» Problem to solve
Each line in the records below that has the word "describe" should be copied.

» Extracted entries
"""

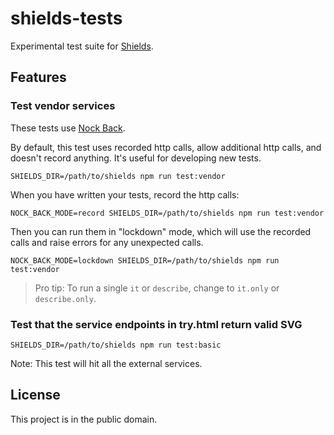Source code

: shields-tests
=============

Experimental test suite for [Shields][].

[Shields]: https://github.com/badges/shields


Features
--------

### Test vendor services

These tests use [Nock Back][].

By default, this test uses recorded http calls, allow additional http calls,
and doesn't record anything. It's useful for developing new tests.

    SHIELDS_DIR=/path/to/shields npm run test:vendor

When you have written your tests, record the http calls:

    NOCK_BACK_MODE=record SHIELDS_DIR=/path/to/shields npm run test:vendor

Then you can run them in "lockdown" mode, which will use the recorded calls
and raise errors for any unexpected calls.

    NOCK_BACK_MODE=lockdown SHIELDS_DIR=/path/to/shields npm run test:vendor

> Pro tip: To run a single `it` or `describe`, change to `it.only` or
> `describe.only`.

[Nock Back]: https://github.com/node-nock/nock#nock-back


### Test that the service endpoints in try.html return valid SVG

    SHIELDS_DIR=/path/to/shields npm run test:basic

Note: This test will hit all the external services.


License
-------

This project is in the public domain.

"""

» Answer to the exercise
> Pro tip: To run a single `it` or `describe`, change to `it.only` or
> `describe.only`.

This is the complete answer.